Ford put resources into producing such a car and the Model T was the result the ultimate standardised machine. It was far more durable and reliable than anything else on the market. Ford concentrated all his resources on this one model, increasing volume and lowering the price it cost $850 in 1908, $600 in 1912 and fell to $290 in 1924. As a result, by the 1920s Ford was producing more than 60 percent of all motor vehicles in the US and half of those made in the entire world

Central to this expansion was a series of changes in the production process culminating in the moving production line which became fully operational by 1914. Whereas in 1913 it had taken 12 hours 28 minutes to assemble a chassis, by 1914 with the assembly line it took 1 hour 33 minutes. Along with this went the introduction of what became known as 'Taylorism', named after Frederick Winslow Taylor who in the 1880s began to develop a series of time and motion studies, which culminated in his short book, Principles of Scientific Management in 1911. Instead of one worker being involved with the total production of one product, each worker performed one process in the overall production of the good. Taylor isolated the time each task took, logged it and used this to try and speed up the process of production. By 1912 Ford had a time study department and it was clear that Taylor's ideas were used in the mass production of Model T.

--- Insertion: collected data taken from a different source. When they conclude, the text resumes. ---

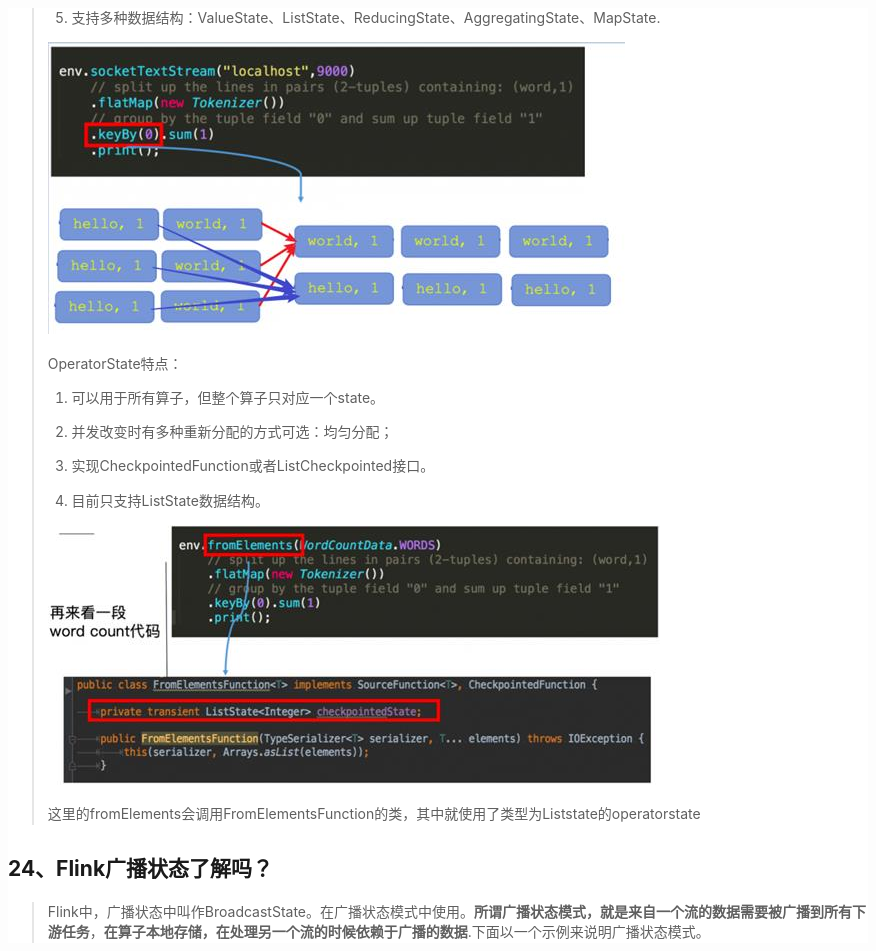 > 5.  支持多种数据结构：ValueState、ListState、ReducingState、AggregatingState、MapState.
>
> ![image-20220308093344320](flink常见问题.assets/image-20220308093344320.png)
>
> OperatorState特点：
>
> 1. 可以用于所有算子，但整个算子只对应一个state。
>
> 2. 并发改变时有多种重新分配的方式可选：均匀分配；
>
> 3.  实现CheckpointedFunction或者ListCheckpointed接口。
> 4.  目前只支持ListState数据结构。
>
> ![image-20220308093525131](flink常见问题.assets/image-20220308093525131.png)
>
> 这里的fromElements会调用FromElementsFunction的类，其中就使用了类型为Liststate的operatorstate

## 24、Flink广播状态了解吗？

> Flink中，广播状态中叫作BroadcastState。在广播状态模式中使用。**所谓广播状态模式，就是来自一个流的数据需要被广播到所有下游任务**，**在算子本地存储，在处理另一个流的时候依赖于广播的数据**.下面以一个示例来说明广播状态模式。
> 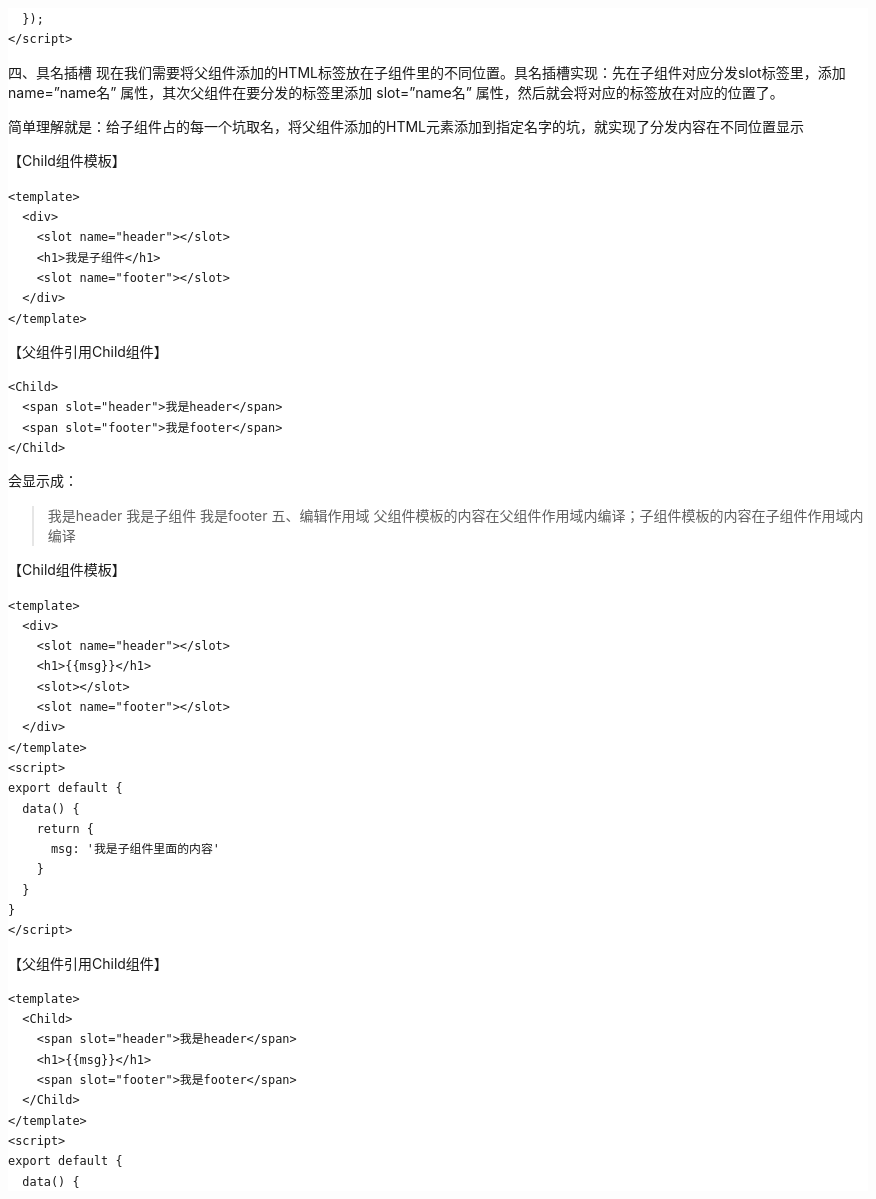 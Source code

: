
 ```
  });  
</script>  
```
四、具名插槽
现在我们需要将父组件添加的HTML标签放在子组件里的不同位置。具名插槽实现：先在子组件对应分发slot标签里，添加name=”name名” 属性，其次父组件在要分发的标签里添加 slot=”name名” 属性，然后就会将对应的标签放在对应的位置了。

简单理解就是：给子组件占的每一个坑取名，将父组件添加的HTML元素添加到指定名字的坑，就实现了分发内容在不同位置显示

【Child组件模板】
```
<template>
  <div>
    <slot name="header"></slot>
    <h1>我是子组件</h1>
    <slot name="footer"></slot>
  </div>
</template>
```
【父组件引用Child组件】
```
<Child>
  <span slot="header">我是header</span>
  <span slot="footer">我是footer</span>
</Child>
```
会显示成：

>我是header
>我是子组件
>我是footer
五、编辑作用域
父组件模板的内容在父组件作用域内编译；子组件模板的内容在子组件作用域内编译

【Child组件模板】
```
<template>
  <div>
    <slot name="header"></slot>
    <h1>{{msg}}</h1>
    <slot></slot>
    <slot name="footer"></slot>
  </div>
</template>
<script>
export default {
  data() {
    return {
      msg: '我是子组件里面的内容'
    }
  }
}
</script>
```
【父组件引用Child组件】
```
<template>
  <Child>
    <span slot="header">我是header</span>
    <h1>{{msg}}</h1>
    <span slot="footer">我是footer</span>
  </Child>
</template>
<script>
export default {
  data() {
```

Car production became one of the most important industries for the US economy. Combined with its links with steel, rubber and oil it meant that by the 1970s one out of every six businesses in the US was involved in the manufacture, distribution or operation of automotive products. Mass production and the large corporation came to symbolise US capitalism.

The growth of the Japanese economy biggest modern rival to the US had a lot to do with state intervention. At the end of the 19th century the Japanese government made crucial investments in infrastructure including roads, the postal service and rail. In 1894 government investment amounted to 66 percent of all total investment, and until the First World War government always exceeded private investment. This was supported by the 'zaibatsu', literally meaning 'financial clique', which were central to Japan's growth. These were groups of businesses usually owned by one family which also had many subsidiary or related firms.

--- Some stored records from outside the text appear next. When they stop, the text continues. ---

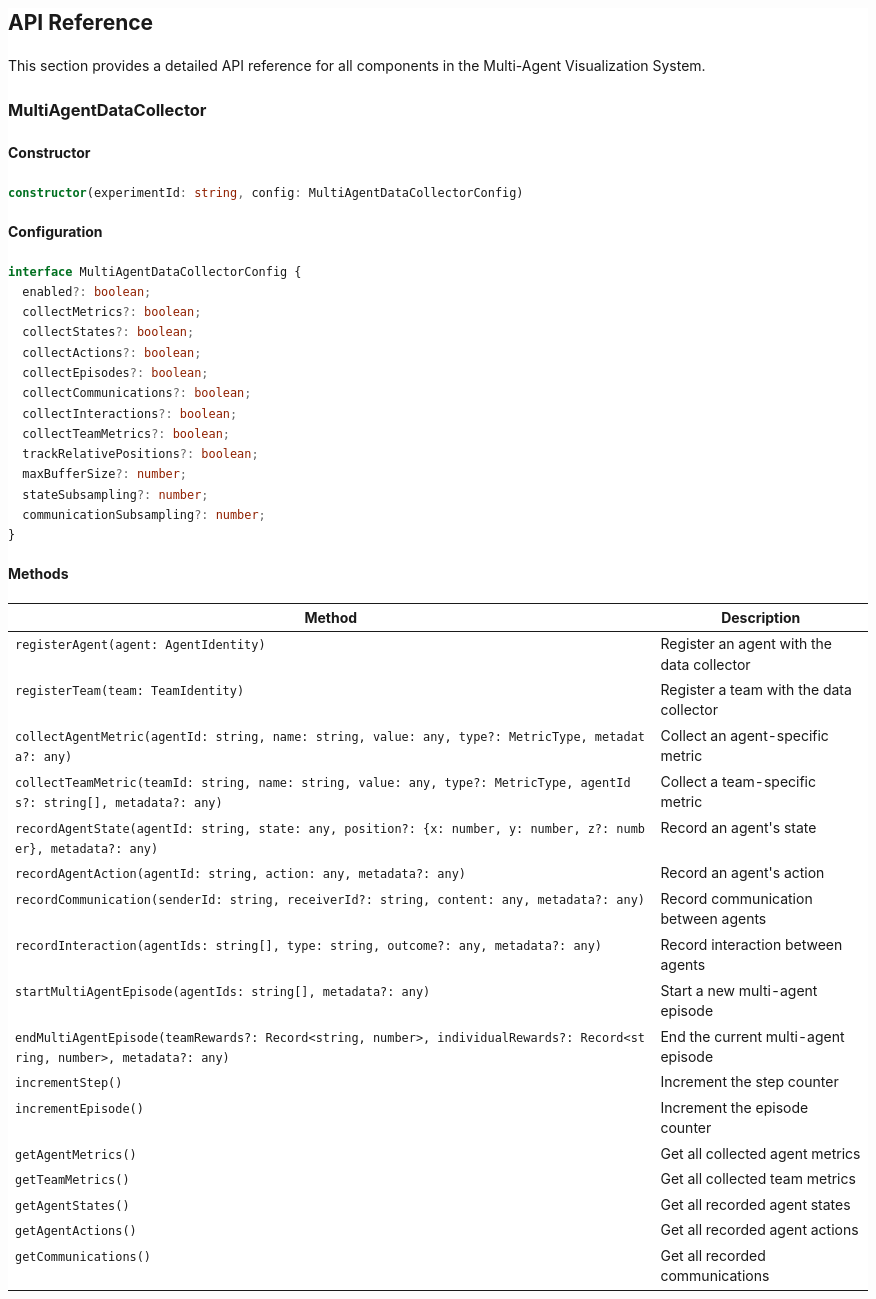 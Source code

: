 ## API Reference

This section provides a detailed API reference for all components in the Multi-Agent Visualization System.

### MultiAgentDataCollector

#### Constructor

```typescript
constructor(experimentId: string, config: MultiAgentDataCollectorConfig)
```

#### Configuration

```typescript
interface MultiAgentDataCollectorConfig {
  enabled?: boolean;
  collectMetrics?: boolean;
  collectStates?: boolean;
  collectActions?: boolean;
  collectEpisodes?: boolean;
  collectCommunications?: boolean;
  collectInteractions?: boolean;
  collectTeamMetrics?: boolean;
  trackRelativePositions?: boolean;
  maxBufferSize?: number;
  stateSubsampling?: number;
  communicationSubsampling?: number;
}
```

#### Methods

| Method | Description |
|--------|-------------|
| `registerAgent(agent: AgentIdentity)` | Register an agent with the data collector |
| `registerTeam(team: TeamIdentity)` | Register a team with the data collector |
| `collectAgentMetric(agentId: string, name: string, value: any, type?: MetricType, metadata?: any)` | Collect an agent-specific metric |
| `collectTeamMetric(teamId: string, name: string, value: any, type?: MetricType, agentIds?: string[], metadata?: any)` | Collect a team-specific metric |
| `recordAgentState(agentId: string, state: any, position?: {x: number, y: number, z?: number}, metadata?: any)` | Record an agent's state |
| `recordAgentAction(agentId: string, action: any, metadata?: any)` | Record an agent's action |
| `recordCommunication(senderId: string, receiverId?: string, content: any, metadata?: any)` | Record communication between agents |
| `recordInteraction(agentIds: string[], type: string, outcome?: any, metadata?: any)` | Record interaction between agents |
| `startMultiAgentEpisode(agentIds: string[], metadata?: any)` | Start a new multi-agent episode |
| `endMultiAgentEpisode(teamRewards?: Record<string, number>, individualRewards?: Record<string, number>, metadata?: any)` | End the current multi-agent episode |
| `incrementStep()` | Increment the step counter |
| `incrementEpisode()` | Increment the episode counter |
| `getAgentMetrics()` | Get all collected agent metrics |
| `getTeamMetrics()` | Get all collected team metrics |
| `getAgentStates()` | Get all recorded agent states |
| `getAgentActions()` | Get all recorded agent actions |
| `getCommunications()` | Get all recorded communications |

One of these was the Toyota company. This began in 1891 when the Japanese inventor Sakichi Toyoda began as a manufacturer of the automatic loom, but it ended 100 years later as one of the biggest multinationals in the world today. The early success of the Toyoda company was built in textiles. At the beginning of the century Britain was still the dominant power in cotton, but in less than 20 years Japan overtook Britain as the largest exporter. Much of the success for this was because of the invention of Toyoda's G type loom which meant one worker could operate 25 looms simultaneously a revolution in the industry. This provided the springboard for the launch of the Toyota motor company in 1936 the name being changed because in Japanese Toyota requires eight strokes to write and the number eight connotes 'rising prosperity'.

There were a number of factors that more or less guaranteed the success of Toyota throughout the second half of the 20th century. The Second World War saw the government place huge demand on Toyota products, and the Korean War saw the US placing large orders for Japanese trucks. The Japanese government also imposed a very stringent protectionist policy towards overseas vehicles. Whereas in 1951 imports comprised 45 percent of the Japanese market, by 1966 this was down to 1 percent. And the Japanese car manufacturers Toyota, Nissan and Isuzu along with support from the government, cooperated to smash the unions in the early 1950s which had long term implications for the industry.

As a result Toyota became one of the largest car retailers in the US in the 1980s making up 20 percent of all vehicles sold and an astonishing 67 percent of all US imports. Japan also surpassed the US as the world's leading producer of motor vehicles. And so, as with textiles in the 1930s, Japan had risen from obscurity to become the world leader.

Government support was crucial to the growth of Japanese capitalism through its key department the Ministry of International Trade and Industry (MITI). Throughout the 1960s and 1970s this ensured credit, tax incentives and research were spent on so called 'sunrise industries'. It was also key in promoting two of the largest multinationals the Mitsubishi Corporation and Mitsui and Co. At the heart of the group is a main bank which supports a whole host of other subsidiary industries. These two companies between them are involved in the production of everything from noodles to subway cars, and they handle an almost unbelievable volume of trade in the 1980s they handled 29 percent of Japanese exports and 43 percent of imports.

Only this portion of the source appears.